In my first post in this series, I discussed RStudio, an IDE that adds significant functionality and consistency to a basic installation of R. In this post, I will discuss Rcmdr, a GUI that provides the ability to do basic business statistics without having to code in R.
Rcmdr (“R Commander”)
Example Rcmdr window with the "Statistics" menu expanded
Rcmdr is a package for R that was created by John Fox at McMaster University in Canada as a means of providing the basic statistics functionality for classroom use. In this way, Rcmdr is somewhat similar to SAS Enterprise Guide, a GUI that allows quick access to the power of SAS without the requirement of writing code.

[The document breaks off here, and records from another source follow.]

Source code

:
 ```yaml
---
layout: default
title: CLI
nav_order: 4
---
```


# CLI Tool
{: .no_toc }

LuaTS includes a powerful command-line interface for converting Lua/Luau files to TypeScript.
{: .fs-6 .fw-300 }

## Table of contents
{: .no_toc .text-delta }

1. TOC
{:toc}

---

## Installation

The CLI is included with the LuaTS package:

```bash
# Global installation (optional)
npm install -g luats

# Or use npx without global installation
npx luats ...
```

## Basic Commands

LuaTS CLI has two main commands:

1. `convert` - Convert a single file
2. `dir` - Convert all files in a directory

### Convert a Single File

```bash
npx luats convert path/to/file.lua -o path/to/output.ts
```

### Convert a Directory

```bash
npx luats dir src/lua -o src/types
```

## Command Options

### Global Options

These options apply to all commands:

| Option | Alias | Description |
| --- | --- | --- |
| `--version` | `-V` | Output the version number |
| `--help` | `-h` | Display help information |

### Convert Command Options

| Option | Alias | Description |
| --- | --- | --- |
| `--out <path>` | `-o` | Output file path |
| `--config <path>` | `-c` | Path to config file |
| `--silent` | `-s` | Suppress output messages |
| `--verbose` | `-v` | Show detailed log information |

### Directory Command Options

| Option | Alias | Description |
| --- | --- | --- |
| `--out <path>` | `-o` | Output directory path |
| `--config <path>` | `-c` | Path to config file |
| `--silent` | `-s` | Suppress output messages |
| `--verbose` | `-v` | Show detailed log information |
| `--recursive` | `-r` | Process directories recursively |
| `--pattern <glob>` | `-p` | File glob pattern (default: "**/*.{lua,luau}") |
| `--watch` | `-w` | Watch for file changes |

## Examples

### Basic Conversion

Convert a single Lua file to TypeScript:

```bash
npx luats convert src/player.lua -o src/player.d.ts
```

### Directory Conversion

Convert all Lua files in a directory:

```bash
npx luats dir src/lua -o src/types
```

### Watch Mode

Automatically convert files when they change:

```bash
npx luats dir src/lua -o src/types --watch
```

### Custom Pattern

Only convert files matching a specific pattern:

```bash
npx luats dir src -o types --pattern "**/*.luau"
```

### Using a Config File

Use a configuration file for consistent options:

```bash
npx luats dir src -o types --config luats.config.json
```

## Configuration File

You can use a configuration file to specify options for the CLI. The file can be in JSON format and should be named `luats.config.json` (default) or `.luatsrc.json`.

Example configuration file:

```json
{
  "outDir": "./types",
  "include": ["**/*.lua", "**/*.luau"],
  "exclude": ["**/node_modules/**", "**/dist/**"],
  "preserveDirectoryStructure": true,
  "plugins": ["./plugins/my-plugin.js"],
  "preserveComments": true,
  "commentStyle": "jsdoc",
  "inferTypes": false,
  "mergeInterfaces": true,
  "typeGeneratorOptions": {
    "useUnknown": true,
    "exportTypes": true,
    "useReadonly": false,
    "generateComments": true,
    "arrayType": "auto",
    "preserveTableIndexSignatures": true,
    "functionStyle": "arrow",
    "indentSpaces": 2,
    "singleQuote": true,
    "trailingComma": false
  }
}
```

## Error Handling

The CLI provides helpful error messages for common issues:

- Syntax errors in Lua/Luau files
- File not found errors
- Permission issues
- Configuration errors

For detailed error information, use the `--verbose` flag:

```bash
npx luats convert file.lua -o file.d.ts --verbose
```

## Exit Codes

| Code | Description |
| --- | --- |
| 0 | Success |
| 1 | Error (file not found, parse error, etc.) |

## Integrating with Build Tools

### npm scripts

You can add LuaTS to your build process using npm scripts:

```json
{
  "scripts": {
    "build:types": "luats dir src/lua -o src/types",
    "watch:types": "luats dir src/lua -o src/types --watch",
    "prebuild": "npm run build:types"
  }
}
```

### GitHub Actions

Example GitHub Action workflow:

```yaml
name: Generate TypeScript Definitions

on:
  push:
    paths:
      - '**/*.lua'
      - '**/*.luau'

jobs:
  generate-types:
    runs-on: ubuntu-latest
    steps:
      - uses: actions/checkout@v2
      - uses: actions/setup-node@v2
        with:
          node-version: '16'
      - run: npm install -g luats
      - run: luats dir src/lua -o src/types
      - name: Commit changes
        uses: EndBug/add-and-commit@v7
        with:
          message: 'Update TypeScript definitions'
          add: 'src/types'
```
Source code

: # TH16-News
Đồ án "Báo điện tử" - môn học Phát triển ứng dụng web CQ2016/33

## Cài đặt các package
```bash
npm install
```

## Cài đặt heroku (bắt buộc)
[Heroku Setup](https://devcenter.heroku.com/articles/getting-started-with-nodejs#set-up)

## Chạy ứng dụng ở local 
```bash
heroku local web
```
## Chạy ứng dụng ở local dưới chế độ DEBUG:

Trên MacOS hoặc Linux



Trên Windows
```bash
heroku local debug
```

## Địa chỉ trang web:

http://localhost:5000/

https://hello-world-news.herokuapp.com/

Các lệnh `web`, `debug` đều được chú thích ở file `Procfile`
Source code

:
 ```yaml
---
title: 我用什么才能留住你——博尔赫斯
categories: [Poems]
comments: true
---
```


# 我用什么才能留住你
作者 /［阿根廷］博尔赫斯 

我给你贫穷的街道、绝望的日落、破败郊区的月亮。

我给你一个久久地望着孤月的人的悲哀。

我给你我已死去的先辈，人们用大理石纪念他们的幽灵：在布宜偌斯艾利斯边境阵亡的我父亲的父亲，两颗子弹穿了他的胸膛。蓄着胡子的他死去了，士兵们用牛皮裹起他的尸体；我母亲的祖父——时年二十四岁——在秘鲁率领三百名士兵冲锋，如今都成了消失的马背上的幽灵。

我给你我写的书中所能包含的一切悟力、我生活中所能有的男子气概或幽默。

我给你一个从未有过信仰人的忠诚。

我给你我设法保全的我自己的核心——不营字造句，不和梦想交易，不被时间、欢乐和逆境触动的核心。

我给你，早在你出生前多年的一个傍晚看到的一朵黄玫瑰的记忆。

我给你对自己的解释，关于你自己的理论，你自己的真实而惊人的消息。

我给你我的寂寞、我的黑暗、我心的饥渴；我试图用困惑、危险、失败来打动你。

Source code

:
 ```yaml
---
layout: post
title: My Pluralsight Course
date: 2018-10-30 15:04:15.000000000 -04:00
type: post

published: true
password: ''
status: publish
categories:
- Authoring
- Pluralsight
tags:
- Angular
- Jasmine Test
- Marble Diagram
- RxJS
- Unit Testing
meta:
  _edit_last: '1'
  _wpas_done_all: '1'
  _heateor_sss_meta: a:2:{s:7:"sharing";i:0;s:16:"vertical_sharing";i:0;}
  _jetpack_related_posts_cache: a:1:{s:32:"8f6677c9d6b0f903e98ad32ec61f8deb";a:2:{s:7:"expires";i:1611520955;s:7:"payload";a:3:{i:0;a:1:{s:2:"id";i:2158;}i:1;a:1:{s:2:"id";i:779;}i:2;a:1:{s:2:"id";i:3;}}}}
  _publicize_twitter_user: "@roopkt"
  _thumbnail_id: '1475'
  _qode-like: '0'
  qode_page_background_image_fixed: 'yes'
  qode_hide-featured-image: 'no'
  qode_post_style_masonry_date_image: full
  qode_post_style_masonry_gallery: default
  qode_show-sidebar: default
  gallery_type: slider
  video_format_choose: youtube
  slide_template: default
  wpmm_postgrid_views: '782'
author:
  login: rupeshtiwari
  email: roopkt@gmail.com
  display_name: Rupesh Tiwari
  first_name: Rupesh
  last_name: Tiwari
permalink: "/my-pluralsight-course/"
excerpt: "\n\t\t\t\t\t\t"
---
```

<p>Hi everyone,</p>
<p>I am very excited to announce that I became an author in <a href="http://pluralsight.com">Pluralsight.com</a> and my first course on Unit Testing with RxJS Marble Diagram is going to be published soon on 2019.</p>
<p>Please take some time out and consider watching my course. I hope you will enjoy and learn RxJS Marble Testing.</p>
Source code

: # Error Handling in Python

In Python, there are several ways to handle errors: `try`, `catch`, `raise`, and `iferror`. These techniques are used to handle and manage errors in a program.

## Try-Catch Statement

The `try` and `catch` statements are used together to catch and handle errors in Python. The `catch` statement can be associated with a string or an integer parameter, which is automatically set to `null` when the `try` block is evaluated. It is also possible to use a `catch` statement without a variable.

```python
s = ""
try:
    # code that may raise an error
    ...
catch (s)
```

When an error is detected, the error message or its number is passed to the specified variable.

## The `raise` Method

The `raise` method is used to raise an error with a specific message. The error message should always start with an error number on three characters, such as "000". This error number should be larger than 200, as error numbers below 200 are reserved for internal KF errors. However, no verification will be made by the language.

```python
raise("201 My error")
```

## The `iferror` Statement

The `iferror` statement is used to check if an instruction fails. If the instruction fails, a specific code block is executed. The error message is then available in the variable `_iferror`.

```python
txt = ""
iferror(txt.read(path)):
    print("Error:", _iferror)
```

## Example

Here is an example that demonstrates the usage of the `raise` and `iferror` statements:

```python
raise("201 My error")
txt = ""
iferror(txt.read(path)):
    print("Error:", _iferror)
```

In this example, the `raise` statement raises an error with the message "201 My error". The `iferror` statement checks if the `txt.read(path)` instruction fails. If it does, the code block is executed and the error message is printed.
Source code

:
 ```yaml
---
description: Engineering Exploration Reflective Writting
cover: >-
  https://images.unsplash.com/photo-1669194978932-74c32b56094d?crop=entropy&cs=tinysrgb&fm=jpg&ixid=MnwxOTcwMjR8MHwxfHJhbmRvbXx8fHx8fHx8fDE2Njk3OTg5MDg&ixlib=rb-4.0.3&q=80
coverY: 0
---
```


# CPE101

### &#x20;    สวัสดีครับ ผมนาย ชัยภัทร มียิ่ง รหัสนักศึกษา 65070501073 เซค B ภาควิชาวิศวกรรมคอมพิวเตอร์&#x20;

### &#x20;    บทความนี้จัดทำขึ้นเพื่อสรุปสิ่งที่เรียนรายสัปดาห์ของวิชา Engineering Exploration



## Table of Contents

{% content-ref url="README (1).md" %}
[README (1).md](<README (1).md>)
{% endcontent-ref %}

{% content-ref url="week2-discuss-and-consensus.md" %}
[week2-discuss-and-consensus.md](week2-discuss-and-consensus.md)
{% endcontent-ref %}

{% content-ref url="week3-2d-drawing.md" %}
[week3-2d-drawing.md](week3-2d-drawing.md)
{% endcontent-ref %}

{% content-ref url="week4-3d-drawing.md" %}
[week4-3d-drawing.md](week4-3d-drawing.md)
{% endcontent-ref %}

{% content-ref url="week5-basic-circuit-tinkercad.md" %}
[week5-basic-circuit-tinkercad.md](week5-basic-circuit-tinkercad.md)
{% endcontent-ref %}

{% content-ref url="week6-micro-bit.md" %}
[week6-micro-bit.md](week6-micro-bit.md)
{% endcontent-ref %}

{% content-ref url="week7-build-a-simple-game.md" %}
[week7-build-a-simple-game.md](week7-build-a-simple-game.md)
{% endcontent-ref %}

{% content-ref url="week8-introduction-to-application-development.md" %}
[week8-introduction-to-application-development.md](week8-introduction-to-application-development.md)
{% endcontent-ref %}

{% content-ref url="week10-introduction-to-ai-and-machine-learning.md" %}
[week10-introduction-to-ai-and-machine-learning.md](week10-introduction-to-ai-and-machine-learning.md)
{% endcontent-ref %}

While using Rcmdr won’t allow you to tap into every single advanced feature that R provides, it does provide a lot of great “general” functionality that can be used in everyday business such as summary statistics, t-tests, ANOVA, linear regression modeling, graphing and data re-coding.
Using Rcmdr
For the most part, the Rcmdr dialog boxes all look very similar. Only the most useful options are provided, such as the variable(s) you are looking to interrogate, variable(s) you’d like to break down your analysis by, what statistics you want the output to display (mean, median, mode, etc.) and so on. The dialog boxes vary depending on whether you are estimating a model or plotting a graph, but in my preliminary usage I haven’t found any dialog boxes that were so confusing that I needed to check the “Help” files.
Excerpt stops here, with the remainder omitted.